À cause des exigences de la réglementation en matière d’émissions polluantes, les motos refroidies uniquement par air seront bientôt chose du passé. Voilà pourquoi la GS 2013 est refroidie au liquide. Mais pas entièrement… Le nouveau moteur a conservé la même cylindrée (1170 cc) et les mêmes mesures d’alésage et de course (73 mm x 101 mm), mais il est désormais refroidi au liquide dans une proportion de 35 % – l’air s’occupe des 65 % restant. En comparaison, l’ancien moteur était 22 % refroidi à l’huile et 78 % à l’air. Je ne comprendrai jamais au juste comment les fabricants arrivent à de telles mesures, mais bon, on retient que la part du refroidissement par air a diminué et que le liquide fait désormais à peu près le tiers du travail. BMW explique qu’elle a adopté une approche de refroidissement ciblé, en visant uniquement les parties soumises aux plus grands stress thermiques, c’est-à-dire les culasses de cylindre, souvent appelées têtes de moteur.
Les moteurs partiellement refroidis au liquide devraient devenir de plus en plus courants dans les années à venir. Selon les rumeurs, Harley-Davidson est actuellement en train de travailler sur une version de ses gros V-2 avec culasses refroidies au liquide, tout comme la GS. Certains observateurs au tempérament moderniste diront sans doute que BMW rate la cible et qu’elle demeure trop traditionaliste en n’osant pas créer un boxer entièrement refroidi au liquide. Je ne suis pas d’accord; je crois même qu’il serait déraisonnable de ne pas tenir compte du fait que les cylindres de la GS se promènent dans le grand vent en permanence. Autrement dit, la configuration même du moteur assure une partie du refroidissement – aussi bien en profiter. Ajoutons aussi qu’en limitant les sections soumises au refroidissement par liquide, on peut utiliser des radiateurs plus petits. Ceux de la GS – il y en a deux – sont à peu près de la taille d’un radiateur d’huile traditionnel et ils sont discrètement intégrés dans la carrosserie.

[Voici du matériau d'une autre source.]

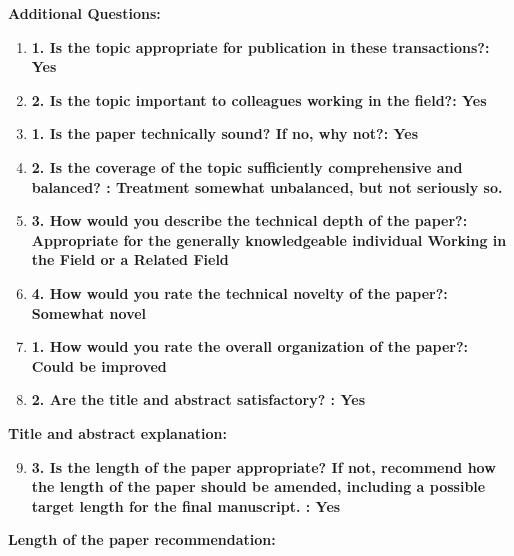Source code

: \documentclass[12pt]{article}
\begin{document}
\textbf{Additional Questions:}

\begin{enumerate}

\item \textbf{1. Is the topic appropriate for publication in these transactions?: Yes}

\item \textbf{2. Is the topic important to colleagues working in the field?: Yes}

\item \textbf{1. Is the paper technically sound? If no, why not?: Yes}


\item \textbf{2. Is the coverage of the topic sufficiently comprehensive and balanced? : 
Treatment somewhat unbalanced, but not seriously so.}

\item \textbf{3. How would you describe the technical depth of the paper?: Appropriate 
for the generally knowledgeable individual Working in the Field or a Related Field}

\item \textbf{4. How would you rate the technical novelty of the paper?: Somewhat novel}

\item \textbf{1. How would you rate the overall organization of the paper?: Could be 
improved}

\item \textbf{2. Are the title and abstract satisfactory? : Yes}

\end{enumerate}

\textbf{Title and abstract explanation:}


\begin{enumerate}
\setcounter{enumi}{8}
\item \textbf{3. Is the length of the paper appropriate? If not, recommend how the length 
of the paper should be amended, including a possible target length for the final 
manuscript. : Yes}

\end{enumerate}


\textbf{Length of the paper recommendation:}
\end{document}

Changement majeur du côté du système de refroidissement, donc. Mais il est loin d’être le seul. En fait, le moteur a été revu de fond en comble.
À l’extérieur, la nouveauté la plus frappante, c’est la position de la tubulure d’admission et d’échappement. Elle est maintenant verticale, plutôt qu’horizontale. BMW explique que cela permet notamment d’obtenir un conduit d’admission plus rectiligne et plus efficace. Mais les pilotes remarqueront surtout qu’on gagne de l’espace pour les pieds, et qu’on peut maintenant les déplacer vers l’avant sans entrer en contact avec les corps de papillon. Cet aspect est particulièrement apprécié en conduite hors-route, lorsque l’on n’arrive pas toujours à contrôler le positionnement exact de ses bottes sur les repose-pieds… Les sorties d’échappement aussi pointent vers le bas. Autre élément qui permet au moulin de mieux respirer : les soupapes. Elles ont gagné chacune 1 mm en diamètre (40 mm à l’admission, 34 à l’échappement) et, surtout, elles sont désormais actionnées par des arbres à cames individuels. Tous ces changements ont permis d’augmenter le rapport volumétrique d’un demi-point : il est maintenant de 12,5:1.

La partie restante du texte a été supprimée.